*Requirement:*
Please copy exactly the lines from the top of the data through the line containing "### 计算机网络功能", and nothing else.

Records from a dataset
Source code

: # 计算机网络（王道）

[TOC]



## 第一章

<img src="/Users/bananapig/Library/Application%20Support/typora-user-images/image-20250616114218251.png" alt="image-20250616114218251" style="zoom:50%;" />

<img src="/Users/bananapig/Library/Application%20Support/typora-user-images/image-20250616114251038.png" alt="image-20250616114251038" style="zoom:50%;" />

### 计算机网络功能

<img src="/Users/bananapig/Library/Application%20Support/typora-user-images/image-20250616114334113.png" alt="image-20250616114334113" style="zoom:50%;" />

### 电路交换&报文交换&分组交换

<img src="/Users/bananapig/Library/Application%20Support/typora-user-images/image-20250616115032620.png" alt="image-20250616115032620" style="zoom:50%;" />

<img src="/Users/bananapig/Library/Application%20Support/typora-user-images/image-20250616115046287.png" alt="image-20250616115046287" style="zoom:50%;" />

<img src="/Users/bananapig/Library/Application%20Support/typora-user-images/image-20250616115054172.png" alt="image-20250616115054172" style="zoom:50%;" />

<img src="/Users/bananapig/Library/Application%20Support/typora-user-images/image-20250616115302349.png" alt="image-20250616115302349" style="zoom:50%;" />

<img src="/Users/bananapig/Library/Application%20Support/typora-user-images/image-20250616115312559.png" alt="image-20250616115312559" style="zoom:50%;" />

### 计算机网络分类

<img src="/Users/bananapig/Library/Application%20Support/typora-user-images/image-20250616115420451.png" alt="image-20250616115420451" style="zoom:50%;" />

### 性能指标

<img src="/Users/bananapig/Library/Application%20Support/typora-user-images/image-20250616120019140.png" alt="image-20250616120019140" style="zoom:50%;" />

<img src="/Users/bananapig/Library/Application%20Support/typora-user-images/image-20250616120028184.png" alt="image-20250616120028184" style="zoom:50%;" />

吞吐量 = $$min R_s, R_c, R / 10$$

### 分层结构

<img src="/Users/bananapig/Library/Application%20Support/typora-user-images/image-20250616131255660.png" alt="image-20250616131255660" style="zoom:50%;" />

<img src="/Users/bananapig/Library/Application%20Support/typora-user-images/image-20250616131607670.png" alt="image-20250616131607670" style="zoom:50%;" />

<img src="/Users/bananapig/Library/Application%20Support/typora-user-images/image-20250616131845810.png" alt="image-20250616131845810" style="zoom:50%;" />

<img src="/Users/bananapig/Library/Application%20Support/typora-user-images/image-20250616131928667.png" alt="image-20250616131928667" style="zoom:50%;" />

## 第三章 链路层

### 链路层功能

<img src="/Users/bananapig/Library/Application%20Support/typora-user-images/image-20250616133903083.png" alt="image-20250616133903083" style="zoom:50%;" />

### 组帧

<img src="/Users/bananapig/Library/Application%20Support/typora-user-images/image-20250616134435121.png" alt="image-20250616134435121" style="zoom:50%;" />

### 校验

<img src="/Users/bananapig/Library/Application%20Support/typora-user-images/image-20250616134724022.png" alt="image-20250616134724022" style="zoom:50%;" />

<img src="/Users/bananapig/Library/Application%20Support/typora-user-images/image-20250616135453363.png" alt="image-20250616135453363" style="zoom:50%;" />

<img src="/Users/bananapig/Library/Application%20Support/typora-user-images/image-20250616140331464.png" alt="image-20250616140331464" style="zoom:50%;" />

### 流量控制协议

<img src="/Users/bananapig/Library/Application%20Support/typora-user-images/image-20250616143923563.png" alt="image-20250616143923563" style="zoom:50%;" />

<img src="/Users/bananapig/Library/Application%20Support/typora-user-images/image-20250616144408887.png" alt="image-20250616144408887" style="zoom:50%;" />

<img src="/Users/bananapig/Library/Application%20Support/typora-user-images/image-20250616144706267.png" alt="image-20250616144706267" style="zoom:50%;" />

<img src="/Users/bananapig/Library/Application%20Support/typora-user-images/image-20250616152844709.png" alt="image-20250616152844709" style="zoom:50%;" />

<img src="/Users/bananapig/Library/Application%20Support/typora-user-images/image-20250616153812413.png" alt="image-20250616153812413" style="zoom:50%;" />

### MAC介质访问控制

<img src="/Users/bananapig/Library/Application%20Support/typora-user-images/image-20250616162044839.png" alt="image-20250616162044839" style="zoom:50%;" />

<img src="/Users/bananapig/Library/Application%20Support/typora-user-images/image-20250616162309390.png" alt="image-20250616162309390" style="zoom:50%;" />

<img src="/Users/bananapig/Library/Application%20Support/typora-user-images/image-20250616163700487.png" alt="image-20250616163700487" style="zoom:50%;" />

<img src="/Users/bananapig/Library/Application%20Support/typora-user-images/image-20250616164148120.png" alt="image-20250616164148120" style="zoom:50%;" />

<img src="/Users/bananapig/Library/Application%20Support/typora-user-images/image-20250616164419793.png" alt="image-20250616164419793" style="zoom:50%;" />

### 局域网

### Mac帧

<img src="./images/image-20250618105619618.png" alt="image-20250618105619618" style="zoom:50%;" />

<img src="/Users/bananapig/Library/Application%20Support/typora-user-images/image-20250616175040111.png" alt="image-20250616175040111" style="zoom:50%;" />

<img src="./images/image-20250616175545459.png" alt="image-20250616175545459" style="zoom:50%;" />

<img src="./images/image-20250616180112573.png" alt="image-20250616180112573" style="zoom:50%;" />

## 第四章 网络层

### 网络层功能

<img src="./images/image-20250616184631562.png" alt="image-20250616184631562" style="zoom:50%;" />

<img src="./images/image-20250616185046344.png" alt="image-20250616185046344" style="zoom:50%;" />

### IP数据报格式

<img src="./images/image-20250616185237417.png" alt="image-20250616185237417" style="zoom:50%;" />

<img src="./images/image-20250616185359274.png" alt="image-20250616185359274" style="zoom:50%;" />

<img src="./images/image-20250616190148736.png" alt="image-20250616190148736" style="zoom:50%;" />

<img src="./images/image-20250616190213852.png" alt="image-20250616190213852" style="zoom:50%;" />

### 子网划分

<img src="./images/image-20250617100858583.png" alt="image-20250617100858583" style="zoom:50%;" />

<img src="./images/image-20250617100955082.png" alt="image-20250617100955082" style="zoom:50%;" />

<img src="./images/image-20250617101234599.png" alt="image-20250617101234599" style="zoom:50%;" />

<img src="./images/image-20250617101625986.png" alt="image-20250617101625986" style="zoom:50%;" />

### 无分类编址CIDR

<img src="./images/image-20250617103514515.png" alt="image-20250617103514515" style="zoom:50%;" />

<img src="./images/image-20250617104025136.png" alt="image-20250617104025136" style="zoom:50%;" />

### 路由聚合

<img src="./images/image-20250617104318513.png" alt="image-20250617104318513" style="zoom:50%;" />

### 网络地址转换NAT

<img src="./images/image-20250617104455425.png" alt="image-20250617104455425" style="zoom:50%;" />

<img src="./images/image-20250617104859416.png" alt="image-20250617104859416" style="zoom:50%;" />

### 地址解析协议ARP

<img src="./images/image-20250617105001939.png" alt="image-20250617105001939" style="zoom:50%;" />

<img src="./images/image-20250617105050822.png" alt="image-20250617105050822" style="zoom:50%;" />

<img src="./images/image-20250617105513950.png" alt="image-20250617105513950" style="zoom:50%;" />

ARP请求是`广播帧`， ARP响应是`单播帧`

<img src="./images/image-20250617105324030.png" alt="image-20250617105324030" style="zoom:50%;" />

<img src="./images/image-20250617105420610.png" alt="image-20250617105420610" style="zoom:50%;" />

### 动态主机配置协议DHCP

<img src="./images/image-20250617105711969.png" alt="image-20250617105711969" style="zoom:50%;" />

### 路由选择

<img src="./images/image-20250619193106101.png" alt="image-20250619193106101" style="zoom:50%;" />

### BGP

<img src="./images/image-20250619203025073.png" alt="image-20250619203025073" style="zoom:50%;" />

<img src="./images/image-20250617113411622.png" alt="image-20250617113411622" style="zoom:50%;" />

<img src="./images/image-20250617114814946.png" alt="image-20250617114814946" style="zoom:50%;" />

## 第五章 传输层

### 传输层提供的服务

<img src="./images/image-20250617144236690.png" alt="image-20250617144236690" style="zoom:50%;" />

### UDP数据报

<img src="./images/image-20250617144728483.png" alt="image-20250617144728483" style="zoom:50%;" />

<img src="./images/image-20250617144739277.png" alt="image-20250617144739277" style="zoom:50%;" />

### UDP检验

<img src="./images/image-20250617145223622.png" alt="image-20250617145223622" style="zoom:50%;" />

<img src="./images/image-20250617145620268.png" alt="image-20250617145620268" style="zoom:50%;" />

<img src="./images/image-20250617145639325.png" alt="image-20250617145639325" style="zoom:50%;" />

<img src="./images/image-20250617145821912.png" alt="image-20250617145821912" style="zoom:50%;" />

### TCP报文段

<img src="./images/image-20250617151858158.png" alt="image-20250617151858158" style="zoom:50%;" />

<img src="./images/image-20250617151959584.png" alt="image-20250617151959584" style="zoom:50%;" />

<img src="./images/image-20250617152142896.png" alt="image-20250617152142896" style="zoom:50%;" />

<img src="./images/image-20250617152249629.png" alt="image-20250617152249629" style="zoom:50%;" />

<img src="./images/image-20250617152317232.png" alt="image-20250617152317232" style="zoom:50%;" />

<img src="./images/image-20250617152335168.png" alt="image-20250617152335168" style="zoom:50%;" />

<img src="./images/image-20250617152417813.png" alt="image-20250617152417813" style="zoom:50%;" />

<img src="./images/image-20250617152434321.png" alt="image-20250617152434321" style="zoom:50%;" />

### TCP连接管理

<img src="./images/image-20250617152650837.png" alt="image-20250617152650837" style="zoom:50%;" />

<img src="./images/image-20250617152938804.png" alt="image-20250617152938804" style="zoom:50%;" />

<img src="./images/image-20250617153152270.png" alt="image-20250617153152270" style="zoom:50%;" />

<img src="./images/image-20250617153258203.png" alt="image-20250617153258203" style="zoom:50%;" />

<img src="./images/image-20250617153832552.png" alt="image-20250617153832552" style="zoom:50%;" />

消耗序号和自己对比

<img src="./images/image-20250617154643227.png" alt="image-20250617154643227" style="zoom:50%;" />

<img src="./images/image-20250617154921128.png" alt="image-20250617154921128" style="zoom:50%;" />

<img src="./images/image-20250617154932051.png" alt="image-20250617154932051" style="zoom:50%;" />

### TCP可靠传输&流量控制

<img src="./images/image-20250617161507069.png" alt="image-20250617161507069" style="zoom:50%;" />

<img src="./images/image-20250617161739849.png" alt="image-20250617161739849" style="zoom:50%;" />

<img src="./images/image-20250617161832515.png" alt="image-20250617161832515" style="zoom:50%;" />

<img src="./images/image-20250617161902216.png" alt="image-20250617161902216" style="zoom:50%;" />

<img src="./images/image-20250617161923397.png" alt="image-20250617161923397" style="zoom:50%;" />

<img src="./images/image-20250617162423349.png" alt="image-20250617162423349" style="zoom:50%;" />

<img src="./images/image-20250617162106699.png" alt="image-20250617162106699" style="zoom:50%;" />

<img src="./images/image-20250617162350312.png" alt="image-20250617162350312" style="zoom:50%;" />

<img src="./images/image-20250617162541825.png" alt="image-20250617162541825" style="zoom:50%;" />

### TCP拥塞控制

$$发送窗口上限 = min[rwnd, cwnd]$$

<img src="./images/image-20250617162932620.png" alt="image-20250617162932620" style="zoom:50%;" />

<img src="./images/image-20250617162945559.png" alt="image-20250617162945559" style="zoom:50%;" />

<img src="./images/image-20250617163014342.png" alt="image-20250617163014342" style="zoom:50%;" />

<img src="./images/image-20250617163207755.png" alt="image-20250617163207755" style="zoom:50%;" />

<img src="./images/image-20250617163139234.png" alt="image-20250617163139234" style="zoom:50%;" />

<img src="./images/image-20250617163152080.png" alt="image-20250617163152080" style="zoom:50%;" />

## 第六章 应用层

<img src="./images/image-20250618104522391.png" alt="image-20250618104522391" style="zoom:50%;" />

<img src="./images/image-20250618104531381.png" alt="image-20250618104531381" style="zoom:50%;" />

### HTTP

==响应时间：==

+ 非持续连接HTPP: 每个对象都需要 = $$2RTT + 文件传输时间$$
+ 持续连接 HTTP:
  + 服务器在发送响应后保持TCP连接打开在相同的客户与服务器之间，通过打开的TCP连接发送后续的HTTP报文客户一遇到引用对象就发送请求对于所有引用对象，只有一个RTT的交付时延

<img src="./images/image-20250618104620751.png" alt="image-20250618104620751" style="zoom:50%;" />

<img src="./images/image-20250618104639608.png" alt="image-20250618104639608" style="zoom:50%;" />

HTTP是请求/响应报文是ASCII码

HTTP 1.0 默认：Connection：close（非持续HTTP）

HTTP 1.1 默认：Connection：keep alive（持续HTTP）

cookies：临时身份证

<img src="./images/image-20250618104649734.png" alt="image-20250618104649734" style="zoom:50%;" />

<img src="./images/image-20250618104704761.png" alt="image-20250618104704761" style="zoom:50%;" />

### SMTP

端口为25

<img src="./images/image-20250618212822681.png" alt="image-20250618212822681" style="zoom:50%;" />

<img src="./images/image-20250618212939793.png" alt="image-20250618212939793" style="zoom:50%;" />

*Final answer:*
Source code

: # 计算机网络（王道）

[TOC]



## 第一章

<img src="/Users/bananapig/Library/Application%20Support/typora-user-images/image-20250616114218251.png" alt="image-20250616114218251" style="zoom:50%;" />

<img src="/Users/bananapig/Library/Application%20Support/typora-user-images/image-20250616114251038.png" alt="image-20250616114251038" style="zoom:50%;" />

### 计算机网络功能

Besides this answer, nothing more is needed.